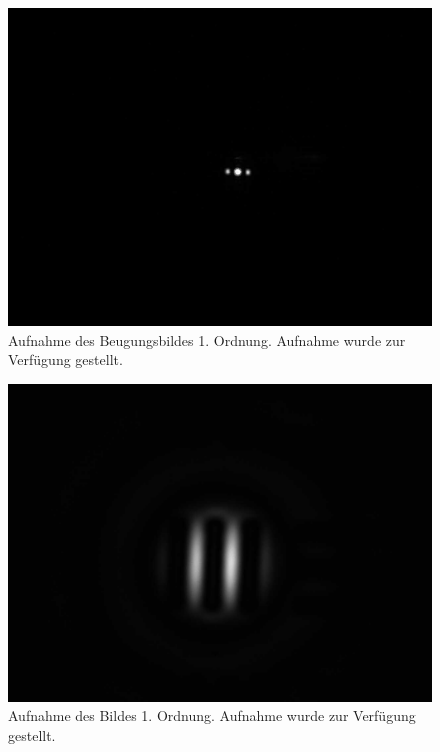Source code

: \documentclass{article}
\begin{document}
\begin{minipage}[t]{.45\textwidth}
\begin{figure}[H]
\includegraphics[scale=0.1]{jw/L_BB_4.jpg}
\caption{Aufnahme des Beugungsbildes 1. Ordnung. Aufnahme wurde zur Verfügung gestellt.}
\label{fig:bbild_1_jw}
\end{figure}
\end{minipage}
\hfill
\noindent
\begin{minipage}[t]{.45\textwidth}
\begin{figure}[H]
\includegraphics[scale=0.1]{jw/L_OB_4.jpg}
\caption{Aufnahme des Bildes 1. Ordnung. Aufnahme wurde zur Verfügung gestellt.}\label{fig:bild_1_jw}
\end{figure}
\end{minipage}
\end{document}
^^^^^^^^
> WHAT YOU SHOULD DO
Please return every line of the records above that contains the word "Ordnung".

> RESPONSE TO THE TASK
\caption{Aufnahme des Beugungsbildes 1. Ordnung. Aufnahme wurde zur Verfügung gestellt.}
\caption{Aufnahme des Bildes 1. Ordnung. Aufnahme wurde zur Verfügung gestellt.}\label{fig:bild_1_jw}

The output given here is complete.